Using ocean color satellite data to examine spatial and temporal coastal CO2 dynamics in the North Sea

The coastal ocean is a key component of the global carbon cycle, transferring carbon from land to the open ocean and supporting blue carbon accounting and climate change mitigation efforts. Coastal carbon dynamics remain however poorly constrained. This results from the complex biological and physio-chemical processes that occur in coastal seas which drive the spatial and temporal variability of the exchange of carbon dioxide (FCO₂) between the coastal seas and the atmosphere. To address this knowledge gap, region-specific and highly resolved analyses in time and space are required.

The dense network of in-situ measurements of seawater partial pressure of CO₂ (pCO₂) obtained from e.g. buoys and research vessels in the North Sea offers a unique opportunity to study coastal FCO₂ dynamics. Here, we combine high-resolution satellite observations of ocean colour (ESA Ocean Colour Climate Change Initiative, OC-CCI) and sea surface temperature with all available in situ pCO₂ observations (Surface Ocean CO₂ Atlas, SOCAT) to study the spatial and temporal variability of pCO₂  in the North Sea over the past decade. Using regionally optimized retrieval algorithms, we estimate key biogeochemical drivers of pCO₂ dynamics, including chlorophyll-a, suspended particulate matter and particulate organic carbon.
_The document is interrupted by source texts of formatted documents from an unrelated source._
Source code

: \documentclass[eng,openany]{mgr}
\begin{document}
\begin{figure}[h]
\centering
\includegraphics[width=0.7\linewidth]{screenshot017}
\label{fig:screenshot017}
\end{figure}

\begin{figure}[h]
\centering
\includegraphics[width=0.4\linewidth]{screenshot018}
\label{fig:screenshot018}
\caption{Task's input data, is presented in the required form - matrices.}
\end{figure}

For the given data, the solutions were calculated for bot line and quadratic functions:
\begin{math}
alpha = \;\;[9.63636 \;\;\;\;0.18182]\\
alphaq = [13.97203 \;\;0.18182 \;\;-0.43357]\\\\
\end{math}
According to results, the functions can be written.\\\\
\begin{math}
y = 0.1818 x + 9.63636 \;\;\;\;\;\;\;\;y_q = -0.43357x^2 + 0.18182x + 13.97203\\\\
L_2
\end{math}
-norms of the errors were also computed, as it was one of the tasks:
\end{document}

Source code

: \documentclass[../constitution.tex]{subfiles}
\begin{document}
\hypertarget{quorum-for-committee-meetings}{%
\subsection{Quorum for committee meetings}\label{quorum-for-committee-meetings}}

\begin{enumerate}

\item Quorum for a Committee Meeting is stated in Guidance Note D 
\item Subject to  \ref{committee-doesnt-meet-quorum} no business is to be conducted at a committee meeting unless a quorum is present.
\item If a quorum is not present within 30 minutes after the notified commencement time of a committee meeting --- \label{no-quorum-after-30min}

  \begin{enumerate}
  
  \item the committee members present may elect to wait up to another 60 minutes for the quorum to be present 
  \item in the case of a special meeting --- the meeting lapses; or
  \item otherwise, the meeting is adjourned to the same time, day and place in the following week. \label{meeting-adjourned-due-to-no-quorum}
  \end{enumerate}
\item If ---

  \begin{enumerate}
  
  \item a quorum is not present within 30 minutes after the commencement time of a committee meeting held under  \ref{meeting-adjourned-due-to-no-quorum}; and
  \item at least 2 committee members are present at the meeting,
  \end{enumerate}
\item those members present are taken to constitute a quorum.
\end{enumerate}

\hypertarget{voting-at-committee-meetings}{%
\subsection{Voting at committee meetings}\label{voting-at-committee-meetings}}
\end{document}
Our findings suggest the presence of distinct biogeochemical regions within the North Sea, detectable from remote sensing data, shaped by primary productivity, riverine plume inputs, and sediment dynamics. These processes have varying impacts on regional pCO₂ dynamics, from locally enhancing the CO₂ uptake to degassing CO₂. Overall, this study advances our understanding of the complex processes driving coastal carbon dynamics and demonstrates a framework that can be applied beyond the North Sea in coastal regions globally.